▶ [Your instructions]: Pick out the lines below that include the string "bankfz".

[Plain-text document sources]
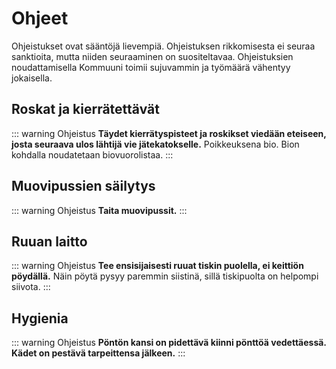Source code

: # Ohjeet

Ohjeistukset ovat sääntöjä lievempiä. Ohjeistuksen rikkomisesta ei seuraa sanktioita, mutta niiden seuraaminen on suositeltavaa. Ohjeistuksien noudattamisella Kommuuni toimii sujuvammin ja työmäärä vähentyy jokaisella.

## Roskat ja kierrätettävät

::: warning Ohjeistus
**Täydet kierrätyspisteet ja roskikset viedään eteiseen, josta seuraava ulos lähtijä vie jätekatokselle.** Poikkeuksena bio. Bion kohdalla noudatetaan biovuorolistaa.
:::

## Muovipussien säilytys

::: warning Ohjeistus
**Taita muovipussit.**
:::

## Ruuan laitto

::: warning Ohjeistus
**Tee ensisijaisesti ruuat tiskin puolella, ei keittiön pöydällä.** Näin pöytä pysyy paremmin siistinä, sillä tiskipuolta on helpompi siivota.
:::

## Hygienia

::: warning Ohjeistus
**Pöntön kansi on pidettävä kiinni pönttöä vedettäessä. Kädet on pestävä tarpeittensa jälkeen.**
:::
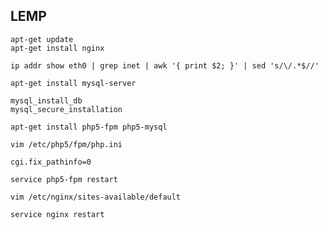 ## LEMP

	apt-get update
	apt-get install nginx

	ip addr show eth0 | grep inet | awk '{ print $2; }' | sed 's/\/.*$//'

	apt-get install mysql-server

	mysql_install_db
	mysql_secure_installation

	apt-get install php5-fpm php5-mysql

	vim /etc/php5/fpm/php.ini

	cgi.fix_pathinfo=0

	service php5-fpm restart

	vim /etc/nginx/sites-available/default

	service nginx restart
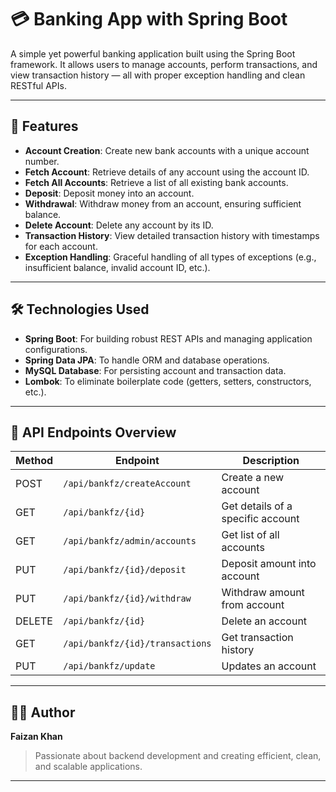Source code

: # 💳 Banking App with Spring Boot

A simple yet powerful banking application built using the Spring Boot framework. It allows users to manage accounts, perform transactions, and view transaction history — all with proper exception handling and clean RESTful APIs.

---

## 🚀 Features

- **Account Creation**: Create new bank accounts with a unique account number.
- **Fetch Account**: Retrieve details of any account using the account ID.
- **Fetch All Accounts**: Retrieve a list of all existing bank accounts.
- **Deposit**: Deposit money into an account.
- **Withdrawal**: Withdraw money from an account, ensuring sufficient balance.
- **Delete Account**: Delete any account by its ID.
- **Transaction History**: View detailed transaction history with timestamps for each account.
- **Exception Handling**: Graceful handling of all types of exceptions (e.g., insufficient balance, invalid account ID, etc.).

---

## 🛠️ Technologies Used

- **Spring Boot**: For building robust REST APIs and managing application configurations.
- **Spring Data JPA**: To handle ORM and database operations.
- **MySQL Database**: For persisting account and transaction data.
- **Lombok**: To eliminate boilerplate code (getters, setters, constructors, etc.).

---


## 📂 API Endpoints Overview

| Method | Endpoint                          | Description                       |
|--------|-----------------------------------|-----------------------------------|
| POST   | `/api/bankfz/createAccount`       | Create a new account              |
| GET    | `/api/bankfz/{id}`                | Get details of a specific account |
| GET    | `/api/bankfz/admin/accounts`      | Get list of all accounts          |
| PUT    | `/api/bankfz/{id}/deposit`        | Deposit amount into account       |
| PUT    | `/api/bankfz/{id}/withdraw`       | Withdraw amount from account      |
| DELETE | `/api/bankfz/{id}`                | Delete an account                 |
| GET    | `/api/bankfz/{id}/transactions`   | Get transaction history           |
| PUT    | `/api/bankfz/update`              | Updates an account                |

---

## 🧑‍💻 Author

**Faizan Khan**  
> Passionate about backend development and creating efficient, clean, and scalable applications.

---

▶ [Finished exercise]:
| POST   | `/api/bankfz/createAccount`       | Create a new account              |
| GET    | `/api/bankfz/{id}`                | Get details of a specific account |
| GET    | `/api/bankfz/admin/accounts`      | Get list of all accounts          |
| PUT    | `/api/bankfz/{id}/deposit`        | Deposit amount into account       |
| PUT    | `/api/bankfz/{id}/withdraw`       | Withdraw amount from account      |
| DELETE | `/api/bankfz/{id}`                | Delete an account                 |
| GET    | `/api/bankfz/{id}/transactions`   | Get transaction history           |
| PUT    | `/api/bankfz/update`              | Updates an account                |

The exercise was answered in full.